Some of the most basic tracking methods are MeanShift and CAMShift.

Let’s first describe the general MeanShift algorithm, then learn how to apply it for image tracking. Afterwards we will learn how to extend the MeanShift into CAMShift (Continuously Adaptive MeanShift)

Imagine we have a set of points and we wanted to assign them into clusters. We take all our data points and stack red and blue points on them. (You can’t see the red points underneath). The direction to the closest cluster centroid is determined by where most of the points nearby are at. So each iteration each blue point will move closer to where the most points are at, which is or will lead to the cluster center. The red and blue datapoints overlap completely in the first iteration before the Meanshift algorithm starts. At the end of iteration 1, all the blue points move towards the clusters. Here it appears there will be either 3 or 4 clusters. The bottom clusters have begun to reach convergence. MeanShift found 3 clusters by the third iteration. After subsequent iterations, the cluster means have stopped moving. All clusters have converged and there is no more movement.
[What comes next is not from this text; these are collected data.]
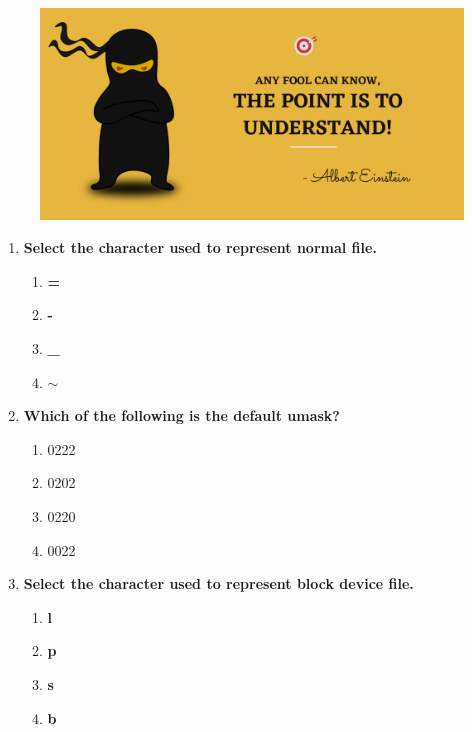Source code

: \setlength{\columnsep}{3pt}
\begin{flushleft}
	\paragraph{}
	
	\bigskip
	
	\begin{figure}[h!]
		\centering
		\includegraphics[scale=.2]{content/practise.jpg}
	\end{figure}	
	\begin{enumerate}
		
		\item \textbf{Select the character used to represent normal file.}
		\begin{enumerate}[label=(\alph*)]
			\item \textbf{=}
			\item \textbf{-} %
			\item \textbf{\_}
			\item \textbf{$\sim$} 
		\end{enumerate}
		\bigskip
		\bigskip
		\item \textbf{Which of the following is the default umask?}
		\begin{enumerate}[label=(\alph*)]
			\item 0222
			\item 0202
			\item 0220
			\item 0022  %
		\end{enumerate}	
		\bigskip
		\bigskip
		
		
		\item \textbf{Select the character used to represent block device file.}
		\begin{enumerate}[label=(\alph*)]
			\item \textbf{l}   
			\item \textbf{p}
			\item \textbf{s}
			\item \textbf{b}   %
		\end{enumerate}
		\bigskip
		\bigskip
		

\end{enumerate}
\end{flushleft}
It won’t always detect what may be more “reasonable”. It may have been more reasonable to detect 4 clusters in the previous situation. MeanShift can be given a target to track, calculate the color histogram of the target area, and then keep sliding the tracking window to the closest match (the cluster center).

Just using MeanShift won’t change the window size if the target moves away or towards the camera. We can use CAMshift to update the size of the window.

In [None]:
import cv2
import numpy as np
import matplotlib.pyplot as plt
%matplotlib inline

In [None]:
cap = cv2.VideoCapture(0)

ret, frame = cap.read()

# FACE TRACKING
# object detection to grab the face location, treat it as a bunch of pixels and apply MeanShift tracking on that face
face_cascade = cv2.CascadeClassifier('../Computer-Vision-with-Python/DATA/haarcascades/haarcascade_frontalface_default.xml')
face_rects = face_cascade.detectMultiScale(frame)

# Convert this list of a single array to a tuple of (x,y,w,h) - just tracking the 1st face
(face_x, face_y, w, h) = tuple(face_rects[0])
track_window = (face_x, face_y, w, h)

# ROI setup
roi = frame[face_y:face_y+h, face_x:face_x+w]

# hsv color mapping
hsv_roi = cv2.cvtColor(roi, cv2.COLOR_BGR2HSV)

# find a histogram to backproject the target on each frame in order to calculate that MeanShift
roi_hist = cv2.calcHist([hsv_roi], [0], None, [180], [0, 180])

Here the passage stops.